Given the records below, the lines starting at the line with "ακρίβεια την ηλικία." and ending at the line with "Traditional approaches in" should be output exactly, both end lines kept and pictures left out.

▶ _Information supplied_
►

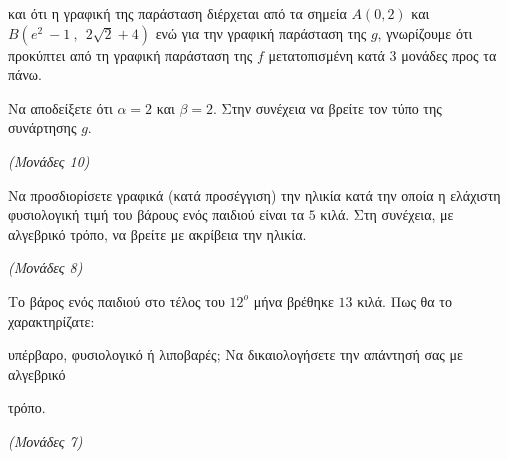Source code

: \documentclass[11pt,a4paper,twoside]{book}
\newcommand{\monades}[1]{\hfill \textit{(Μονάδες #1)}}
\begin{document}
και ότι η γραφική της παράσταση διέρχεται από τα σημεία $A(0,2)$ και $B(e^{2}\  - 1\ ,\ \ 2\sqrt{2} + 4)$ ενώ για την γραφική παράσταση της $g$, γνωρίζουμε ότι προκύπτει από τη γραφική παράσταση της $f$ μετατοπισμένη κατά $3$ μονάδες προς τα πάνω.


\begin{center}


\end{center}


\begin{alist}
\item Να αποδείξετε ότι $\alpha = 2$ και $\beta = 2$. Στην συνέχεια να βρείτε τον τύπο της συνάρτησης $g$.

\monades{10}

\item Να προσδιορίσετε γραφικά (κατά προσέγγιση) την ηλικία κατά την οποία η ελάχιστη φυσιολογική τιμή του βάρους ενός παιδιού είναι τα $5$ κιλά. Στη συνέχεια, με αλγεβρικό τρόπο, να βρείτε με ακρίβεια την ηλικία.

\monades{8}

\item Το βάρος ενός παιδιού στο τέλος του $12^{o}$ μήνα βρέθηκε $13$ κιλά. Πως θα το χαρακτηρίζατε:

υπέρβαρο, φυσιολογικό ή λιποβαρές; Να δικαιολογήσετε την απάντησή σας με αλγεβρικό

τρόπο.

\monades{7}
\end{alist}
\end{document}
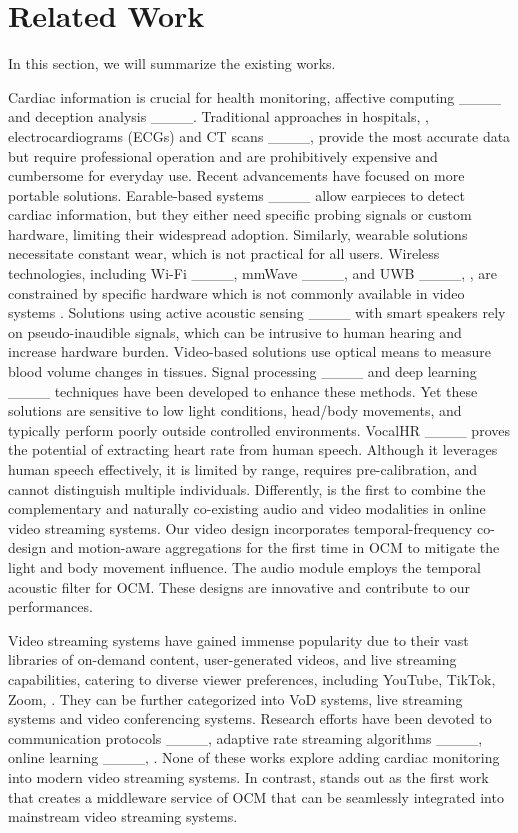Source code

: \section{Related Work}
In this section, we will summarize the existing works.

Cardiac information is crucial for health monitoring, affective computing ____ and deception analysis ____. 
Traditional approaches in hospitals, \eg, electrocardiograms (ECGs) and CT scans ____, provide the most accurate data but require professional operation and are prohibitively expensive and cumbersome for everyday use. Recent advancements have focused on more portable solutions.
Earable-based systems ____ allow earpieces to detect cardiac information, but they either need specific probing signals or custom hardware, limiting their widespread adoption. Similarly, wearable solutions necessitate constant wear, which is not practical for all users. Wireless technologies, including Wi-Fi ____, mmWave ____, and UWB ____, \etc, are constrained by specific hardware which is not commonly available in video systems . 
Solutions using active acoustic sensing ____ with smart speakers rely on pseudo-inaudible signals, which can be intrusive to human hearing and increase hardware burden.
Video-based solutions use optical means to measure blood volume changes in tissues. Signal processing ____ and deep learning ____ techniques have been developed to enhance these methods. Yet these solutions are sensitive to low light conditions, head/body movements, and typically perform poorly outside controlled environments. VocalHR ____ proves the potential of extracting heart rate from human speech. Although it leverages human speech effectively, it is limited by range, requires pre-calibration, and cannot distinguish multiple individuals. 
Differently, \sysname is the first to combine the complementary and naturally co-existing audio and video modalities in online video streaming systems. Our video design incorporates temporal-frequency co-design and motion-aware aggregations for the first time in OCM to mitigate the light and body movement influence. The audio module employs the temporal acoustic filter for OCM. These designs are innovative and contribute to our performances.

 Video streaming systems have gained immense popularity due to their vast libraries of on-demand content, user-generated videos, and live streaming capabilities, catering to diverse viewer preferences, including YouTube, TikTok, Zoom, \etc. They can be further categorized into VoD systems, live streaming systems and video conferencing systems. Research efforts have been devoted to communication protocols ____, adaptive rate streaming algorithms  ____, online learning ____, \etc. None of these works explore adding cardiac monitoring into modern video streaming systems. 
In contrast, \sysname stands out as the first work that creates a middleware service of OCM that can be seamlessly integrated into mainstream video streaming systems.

◄

▶ _Your response_
\item Να προσδιορίσετε γραφικά (κατά προσέγγιση) την ηλικία κατά την οποία η ελάχιστη φυσιολογική τιμή του βάρους ενός παιδιού είναι τα $5$ κιλά. Στη συνέχεια, με αλγεβρικό τρόπο, να βρείτε με ακρίβεια την ηλικία.

\monades{8}

\item Το βάρος ενός παιδιού στο τέλος του $12^{o}$ μήνα βρέθηκε $13$ κιλά. Πως θα το χαρακτηρίζατε:

υπέρβαρο, φυσιολογικό ή λιποβαρές; Να δικαιολογήσετε την απάντησή σας με αλγεβρικό

τρόπο.

\monades{7}
\end{alist}
\end{document}
Source code

: \section{Related Work}
In this section, we will summarize the existing works.

Cardiac information is crucial for health monitoring, affective computing ____ and deception analysis ____. 
Traditional approaches in hospitals, \eg, electrocardiograms (ECGs) and CT scans ____, provide the most accurate data but require professional operation and are prohibitively expensive and cumbersome for everyday use. Recent advancements have focused on more portable solutions.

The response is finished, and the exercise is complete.